5. Neue Rollen für »Land« und »Landwirtschaft«

Die dargestellten Wandlungen führen zu neuen Rollen des Landes in der Gesellschaft, und damit zu veränderten Funktionen der Landwirtschaft.

Nahrung muß weiterhin für alle erzeugt werden, eine Funktion, die zwar zur Zeit gesichert erscheint, aber für die Zukunft als unsicher angesehen werden muß. Aber das Land ist nur noch Arbeitsstätte und Existenzgrundlage für einen Teil der Landbevölkerung, beziehungsweise für einen Teil der Existenz. Ein anderer, möglicherweise viel größerer Teil stammt bei manchen Landbewirtschaftern aus nichtlandwirtschaftlichen Tätigkeit.

Dem Land kommen aber neue Funktionen zu, die bisher weniger eine Rolle gespielt haben oder weniger im Bewußtsein der Menschen waren. Es ist ein zunehmender Bedarf an Land für nichtlandwirtschaftliche Zwecke zu befriedigen, wie beispielsweise Flächen für Häuser und Industriegelände, für Straßen, Sportstätten usw. Hinzu kommt die wachsende Bedeutung des Landes als Erholungsgebiet und für landschaftserhaltende Maßnahmen. Hierzu muß die Landwirtschaft nicht nur Flächen abtreten, sondern auch mitwirken durch um weit verträgliche Bewirtschaftung. In manchen Ländern wird es üblich, daß wohlhabende Städter sich Landflächen zulegen, entweder als Landsitz zur steuerfreien Geldanlage oder zur Spekulation.

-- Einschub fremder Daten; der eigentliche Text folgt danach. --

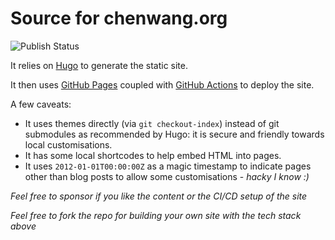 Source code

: # Source for chenwang.org

![Publish Status](https://github.com/cwang/cwang.github.io/actions/workflows/publish.yml/badge.svg)

It relies on [Hugo](https://gohugo.io) to generate the static site. 

It then uses [GitHub Pages](https://pages.github.com/) coupled with [GitHub Actions](https://github.com/features/actions) to deploy the site.

A few caveats:
- It uses themes directly (via `git checkout-index`) instead of git submodules as recommended by Hugo: it is secure and friendly towards local customisations.
- It has some local shortcodes to help embed HTML into pages.
- It uses `2012-01-01T00:00:00Z` as a magic timestamp to indicate pages other than blog posts to allow some customisations - *hacky I know :)*

*Feel free to sponsor if you like the content or the CI/CD setup of the site*

*Feel free to fork the repo for building your own site with the tech stack above* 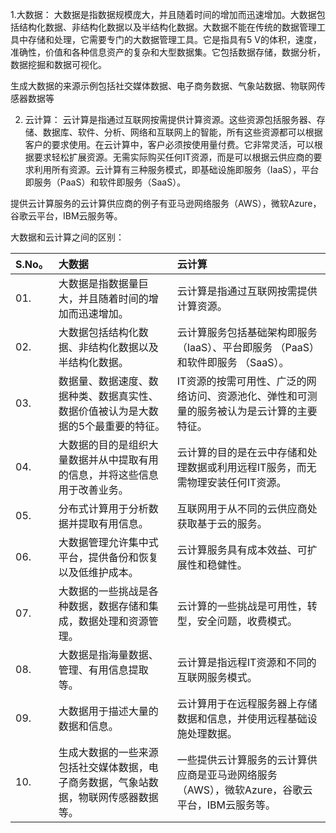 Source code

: 1.大数据：
大数据是指数据规模庞大，并且随着时间的增加而迅速增加。大数据包括结构化数据、非结构化数据以及半结构化数据。大数据不能在传统的数据管理工具中存储和处理，它需要专门的大数据管理工具。它是指具有5 V的体积，速度，准确性，价值和各种信息资产的复杂和大型数据集。它包括数据存储，数据分析，数据挖掘和数据可视化。

生成大数据的来源示例包括社交媒体数据、电子商务数据、气象站数据、物联网传感器数据等

2. 云计算：
云计算是指通过互联网按需提供计算资源。这些资源包括服务器、存储、数据库、软件、分析、网络和互联网上的智能，所有这些资源都可以根据客户的要求使用。在云计算中，客户必须按使用量付费。它非常灵活，可以根据要求轻松扩展资源。无需实际购买任何IT资源，而是可以根据云供应商的要求利用所有资源。云计算有三种服务模式，即基础设施即服务（IaaS），平台即服务（PaaS）和软件即服务（SaaS）。

提供云计算服务的云计算供应商的例子有亚马逊网络服务（AWS），微软Azure，谷歌云平台，IBM云服务等。

大数据和云计算之间的区别：

| S.No。 | 大数据                                                       | 云计算                                                       |
| :----- | :----------------------------------------------------------- | :----------------------------------------------------------- |
| 01.    | 大数据是指数据量巨大，并且随着时间的增加而迅速增加。         | 云计算是指通过互联网按需提供计算资源。                       |
| 02.    | 大数据包括结构化数据、非结构化数据以及半结构化数据。         | 云计算服务包括基础架构即服务 （IaaS）、平台即服务 （PaaS） 和软件即服务 （SaaS）。 |
| 03.    | 数据量、数据速度、数据种类、数据真实性、数据价值被认为是大数据的5个最重要的特征。 | IT资源的按需可用性、广泛的网络访问、资源池化、弹性和可测量的服务被认为是云计算的主要特征。 |
| 04.    | 大数据的目的是组织大量数据并从中提取有用的信息，并将这些信息用于改善业务。 | 云计算的目的是在云中存储和处理数据或利用远程IT服务，而无需物理安装任何IT资源。 |
| 05.    | 分布式计算用于分析数据并提取有用信息。                       | 互联网用于从不同的云供应商处获取基于云的服务。               |
| 06.    | 大数据管理允许集中式平台，提供备份和恢复以及低维护成本。     | 云计算服务具有成本效益、可扩展性和稳健性。                   |
| 07.    | 大数据的一些挑战是各种数据，数据存储和集成，数据处理和资源管理。 | 云计算的一些挑战是可用性，转型，安全问题，收费模式。         |
| 08.    | 大数据是指海量数据、管理、有用信息提取等。                   | 云计算是指远程IT资源和不同的互联网服务模式。                 |
| 09.    | 大数据用于描述大量的数据和信息。                             | 云计算用于在远程服务器上存储数据和信息，并使用远程基础设施处理数据。 |
| 10.    | 生成大数据的一些来源包括社交媒体数据，电子商务数据，气象站数据，物联网传感器数据等。 | 一些提供云计算服务的云计算供应商是亚马逊网络服务（AWS），微软Azure，谷歌云平台，IBM云服务等。 |
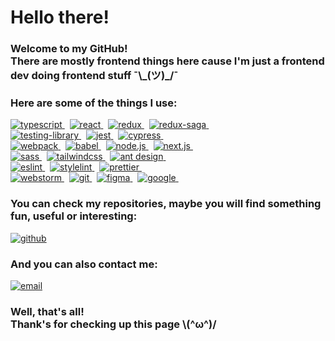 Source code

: 
# Hello there!

### Welcome to my GitHub! <br />There are mostly frontend things here cause I'm just a frontend dev doing frontend stuff ¯\\\_(ツ)\_/¯

### Here are some of the things I use:

<!-- badges are from https://shield.io  -->
<!-- icons are from  https://simpleicons.org/ -->

<a href="https://www.typescriptlang.org/">
  <img alt="typescript" src="https://img.shields.io/badge/typescript-474747.svg?&style=for-the-badge&logo=typescript&logoColor=fff&logoWidth=20&labelColor=696969" />
</a>&nbsp;

<a href="https://reactjs.org/">
  <img alt="react" src="https://img.shields.io/badge/react-474747.svg?&style=for-the-badge&logo=react&logoColor=fff&logoWidth=20&labelColor=696969" />
</a>&nbsp;

<a href="https://redux.js.org/">
  <img alt="redux" src="https://img.shields.io/badge/redux-474747.svg?&style=for-the-badge&logo=redux&logoColor=fff&logoWidth=20&labelColor=696969" />
</a>&nbsp;

<a href="https://redux-saga.js.org/">
  <img alt="redux-saga" src="https://img.shields.io/badge/saga-474747.svg?&style=for-the-badge&logo=redux-saga&logoColor=fff&logoWidth=20&labelColor=696969" />
</a>&nbsp;
  
  <br>
  
<a href="https://testing-library.com/">
  <img alt="testing-library" src="https://img.shields.io/badge/React Testing Library-474747.svg?&style=for-the-badge&logo=testing-library&logoColor=fff&logoWidth=20&labelColor=696969" />
</a>&nbsp;

<a href="https://jestjs.io/">
  <img alt="jest" src="https://img.shields.io/badge/jest-474747.svg?&style=for-the-badge&logo=jest&logoColor=fff&logoWidth=20&labelColor=696969" />
</a>&nbsp;

<a href="https://www.cypress.io/">
  <img alt="cypress" src="https://img.shields.io/badge/cypress-474747.svg?&style=for-the-badge&logo=cypress&logoColor=fff&logoWidth=20&labelColor=696969" />
</a>&nbsp;
    
  <br>

<a href="https://webpack.js.org/">
  <img alt="webpack" src="https://img.shields.io/badge/webpack-474747.svg?&style=for-the-badge&logo=webpack&logoColor=fff&logoWidth=20&labelColor=696969" />
</a>&nbsp;

<a href="https://babeljs.io/">
  <img alt="babel" src="https://img.shields.io/badge/babel-474747.svg?&style=for-the-badge&logo=babel&logoColor=fff&logoWidth=20&labelColor=696969" />
</a>&nbsp;

<a href="https://nodejs.org/en/">
  <img alt="node.js" src="https://img.shields.io/badge/node.js-474747.svg?&style=for-the-badge&logo=node.js&logoColor=fff&logoWidth=20&labelColor=696969" />
</a>&nbsp;

<a href="https://nextjs.org/">
  <img alt="next.js" src="https://img.shields.io/badge/next.js-474747.svg?&style=for-the-badge&logo=next.js&logoColor=fff&logoWidth=20&labelColor=696969" />
</a>&nbsp;

  <br>

<a href="https://sass-lang.com/">
  <img alt="sass" src="https://img.shields.io/badge/sass-474747.svg?&style=for-the-badge&logo=sass&logoColor=fff&logoWidth=20&labelColor=696969" />
</a>&nbsp;

<a href="https://tailwindcss.com/">
  <img alt="tailwindcss" src="https://img.shields.io/badge/tailwind css-474747.svg?&style=for-the-badge&logo=tailwindcss&logoColor=fff&logoWidth=20&labelColor=696969" />
</a>&nbsp;

<a href="https://ant.design/">
  <img alt="ant design" src="https://img.shields.io/badge/ant design-474747.svg?&style=for-the-badge&logo=antdesign&logoColor=fff&logoWidth=20&labelColor=696969" />
</a>&nbsp;

  <br>

<a href="https://eslint.org/">
  <img alt="eslint" src="https://img.shields.io/badge/eslint-474747.svg?&style=for-the-badge&logo=eslint&logoColor=fff&logoWidth=20&labelColor=696969" />
</a>&nbsp;

<a href="https://stylelint.io/">
  <img alt="stylelint" src="https://img.shields.io/badge/stylelint-474747.svg?&style=for-the-badge&logo=stylelint&logoColor=fff&logoWidth=20&labelColor=696969" />
</a>&nbsp;

<a href="https://prettier.io/">
  <img alt="prettier" src="https://img.shields.io/badge/prettier-474747.svg?&style=for-the-badge&logo=prettier&logoColor=fff&logoWidth=20&labelColor=696969" />
</a>&nbsp;

  <br>

<a href="https://www.jetbrains.com/webstorm/">
  <img alt="webstorm" src="https://img.shields.io/badge/webstorm-474747.svg?&style=for-the-badge&logo=webstorm&logoColor=fff&logoWidth=20&labelColor=696969" />
</a>&nbsp;

<a href="https://git-scm.com/">
  <img alt="git" src="https://img.shields.io/badge/git-474747.svg?&style=for-the-badge&logo=git&logoColor=fff&logoWidth=20&labelColor=696969" />
</a>&nbsp;

<a href="https://www.figma.com/">
  <img alt="figma" src="https://img.shields.io/badge/figma-474747.svg?&style=for-the-badge&logo=figma&logoColor=fff&logoWidth=20&labelColor=696969" />
</a>&nbsp;

<a href="https://www.google.com/search?q=Yes,%20I%20google%20pretty%20often%20(✯◡✯)">
  <img alt="google" src="https://img.shields.io/badge/google-474747.svg?&style=for-the-badge&logo=google&logoColor=fff&logoWidth=20&labelColor=696969" />
</a>&nbsp;


### You can check my repositories, maybe you will find something fun, useful or interesting:
<a href="https://github.com/FairlyTales?tab=repositories">
  <img alt="github" src="https://img.shields.io/badge/repositories-474747.svg?&style=for-the-badge&logo=github&logoColor=fff&logoWidth=20&labelColor=696969" />
</a>

### And you can also contact me:
<a href="mailto:khnychkin_kirill@tutanota.com">
  <img alt="email" src="https://img.shields.io/badge/email-474747.svg?&style=for-the-badge&logo=gmail&logoColor=fff&logoWidth=20&labelColor=696969" />
</a>

### Well, that's all! <br/>Thank's for checking up this page \\(^ω^)/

»Land« läßt sich nicht mehr so einfach von »Stadt« trennen. An den Rändern kommt es zunehmend zu Mischzonen. Viele Landbewohner sind in die Stadt gezogen, behalten aber enge Beziehungen zu ihren Heimatdörfern bei. Wenn die Familie dort wohnt, besuchen sie sie wöchentlich. Manche Dörfer haben »Ableger« in der Stadt, bestimmte Wohngebiete, in denen sieh die aus einem Dorf stammenden angesiedelt haben und sich gegenseitig unterstützen.

Ähnliches gilt für die »Landwirtschaft«. Sie ist seit Einführung der neuen Technologie mit Industrie und Gewerbe eng verflochten, die ihr Betriebsmittel und Dienstleistungen liefern, ohne die moderne Landbewirtschaftung kaum möglich wäre.

So positiv diese eingesetzten Entwicklungen auch sein mögen, so besteht doch ein leider nicht geringer »Bodensatz« von Armut fort. Er wird von den Neuerungen kaum erreicht. Dies rührt in erster Linie von den Charakteristika der Armen her. Wirklich Arme sind im Gegensatz zur verbreiteten Meinung - nicht die Kleinbauern. Diese leben auf niedrigem Niveau, sind aber eher untere Mittelschicht auf dem Lande. Wirklich Arme sind Menschen ohne Ressourcen: Landlose. Alte, Witwen, Kranke, Behinderte, also Personen, die nicht einmal über ihre Arbeitskraft verfügen, geschweige denn über Land. Die dargestellte Entwicklung können sie daher nicht erreichen, sondern höchstens im Generationswechsel ihre nachwachsenden Kinder.